The occurrence of triploidy is considered sporadic. A fetus with triploidy has 69 chromosomes. This can happen in three ways.
- failure of division of meiosis I or II in spermatocyte : extra set of paternal chromosomes
- failure of division of meiosis I or II in oocyte : extra set of maternal chromosomes
- dispermy: double fertilisation of ovum with two sperms
In ~60-75% of cases, the extra set is paternally derived (diandric triploidy). The reported chromosomal compositions are
- 69XXY : ~60 %
- 69XXX : ~37%
- 69XYY : ~3 %
In some cases there can be diploid/triploid mosaicism.
The serological markers can vary depending of whether the extra set of chromosomes are maternally (digynic) of paternally (diandric) derived.
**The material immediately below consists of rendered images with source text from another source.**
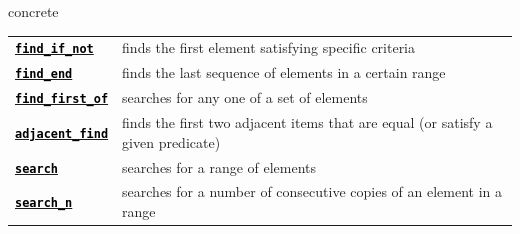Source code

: \documentclass{beamer}
\newcommand\hcode[1]{\textcolor{black}{\texttt{\textbf{#1}}}}
\newcommand{\cppss}[1]{
  \ifstrequal{#1}{11}{\textcolor{blue}{\bf{\tiny{C++#1}}}}
    {\ifstrequal{#1}{14}{\textcolor{DarkGreen}{\bf{\tiny{C++#1}}}}
      {\ifstrequal{#1}{17}{\textcolor{DarkGreen}{\bf{\tiny{C++#1}}}}
        {\ifstrequal{#1}{20}{\textcolor{DarkRed}{\bf{\tiny{C++#1}}}}
          {\textcolor{DarkRed}{\bf{\tiny{#1}}}}}}}}
\begin{document}
\begin{textblock}{28.6}
\begin{beamercolorbox}[sep=5mm,wd=29.1cm,rounded=true]{concrete}
\begin{tabular*}{\linewidth}{l  l}
      \href{http://en.cppreference.com/w/cpp/algorithm/find}{\hcode{find\_if\_not}} \cppss{11} & finds the first element satisfying specific criteria \\
      \rowcolor{white}
      \href{http://en.cppreference.com/w/cpp/algorithm/find_end}{\hcode{find\_end}} & finds the last sequence of elements in a certain range \\
      \href{http://en.cppreference.com/w/cpp/algorithm/find_first_of}{\hcode{find\_first\_of}} & searches for any one of a set of elements \\
      \rowcolor{white}
      \href{http://en.cppreference.com/w/cpp/algorithm/adjacent_find}{\hcode{adjacent\_find}} & finds the first two adjacent items that are equal (or satisfy a given predicate) \\
      \href{http://en.cppreference.com/w/cpp/algorithm/search}{\hcode{search}} & searches for a range of elements \\
      \rowcolor{white}
      \href{http://en.cppreference.com/w/cpp/algorithm/search_n}{\hcode{search\_n}} & searches for a number of consecutive copies of an element in a range \\
    \end{tabular*}

    \vspace*{3.5mm}
    

\end{beamercolorbox}
\end{textblock}
\end{document}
- maternal beta HCG and alpha feto protein
- maternally derived triploidy: markedly decreased
- paternally derived triploidy: markedly increased
- PAPP-A (pregnancy associated plasma protein A)
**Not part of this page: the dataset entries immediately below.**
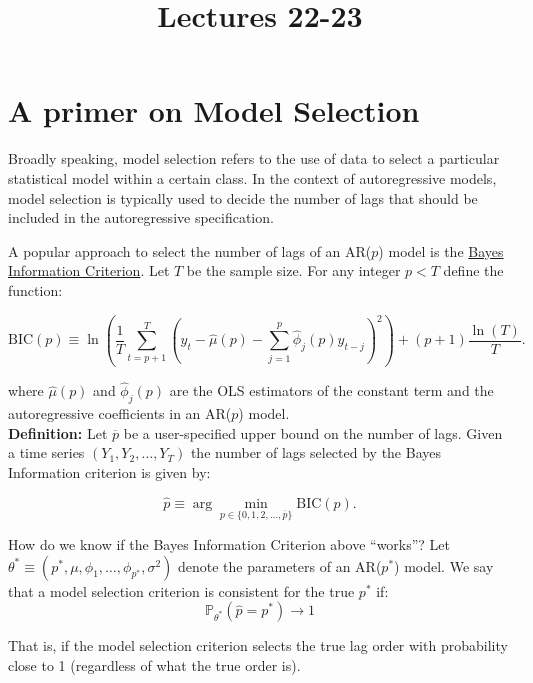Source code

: \documentclass[12] {article}
\begin{document}
\onehalfspace

\title{Lectures 22-23}
\date{}
\maketitle


\section{A primer on Model Selection}

Broadly speaking, model selection refers to the use of data to select a particular statistical model within a certain class. In the context of autoregressive models, model selection is typically used to decide the number of lags that should be included in the autoregressive specification.

A popular approach to select the number of lags of an AR($p$) model is the \underline{Bayes Information Criterion}. Let $T$ be the sample size. For any integer $p<T$ define the function:

\begin{equation}
\textrm{BIC}(p) \equiv \ln \left( \frac{1}{T} \sum_{t=p+1}^{T} (y_t- \widehat{\mu}(p) - \sum_{j=1}^{p} \widehat{\phi}_j(p) y_{t-j} )^2 \right) + (p+1)\frac{\ln (T)}{T}.
\end{equation}

\noindent where $\widehat{\mu}(p)$ and $\widehat{\phi}_j(p)$ are the OLS estimators of the constant term and the autoregressive coefficients in an AR($p$) model. \\

\noindent \textbf{Definition:} Let $\overline{p}$ be a user-specified upper bound on the number of lags. Given a time series $(Y_1,Y_2, \ldots, Y_{T})$ the number of lags selected by the Bayes Information criterion is given by:

\begin{equation}
\widehat{p} \equiv \arg \min_{p \in \{0, 1,2, \ldots, \overline{p}\}} \textrm{BIC}(p).
\end{equation}

\noindent How do we know if the Bayes Information Criterion above ``works\textquotedblright? Let $\theta^* \equiv (p^*, \mu, \phi_1, \ldots, \phi_{p^*},\sigma^2)$ denote the parameters of an AR($p^*$) model. We say that a model selection criterion is consistent for the true $p^*$ if:
\[ \mathbb{P}_{\theta^*} \left( \widehat{p} = p^* \right) \rightarrow 1 \]

\noindent That is, if the model selection criterion selects the true lag order with probability close to 1 (regardless of what the true order is).  
\end{document}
- maternally derived triploidy: mildly decreased
- paternally derived triploidy: markedly decreased
Sonographic features of pregnancies complicated by fetal triploidy are not uniform and the diagnosis cannot be made by ultrasound alone
However common features include
- second trimester-onset (early) fetal intrauterine growth retardation with a reduced growth potential pattern of anthropometric growth
- body asymmetry with relative macrocephaly and an elevated head: abdominal circumference ratio (HC >> AC)
- fetal hydrocephalus
- placental changes
- syndactyly: tends to affect the 3rd and 4th digits of the hands
Not part of routine investigation and most fetuses are not liveborn. Reported features according to one study were 5
- harlequin orbits
- small anterior fontanelle
- gracile ribs
- diaphyseal overtubulation of long bones
- upswept clavicles
- antimongoloid pelvis
- development of pre-eclampsia
Triploidy is incompatible with life and most fetuses abort in the 1st trimester. Extremely rare cases with survival few months into post natal life have been reported 6. Since most cases are sporadic, the risk of recurrence is usually not increased.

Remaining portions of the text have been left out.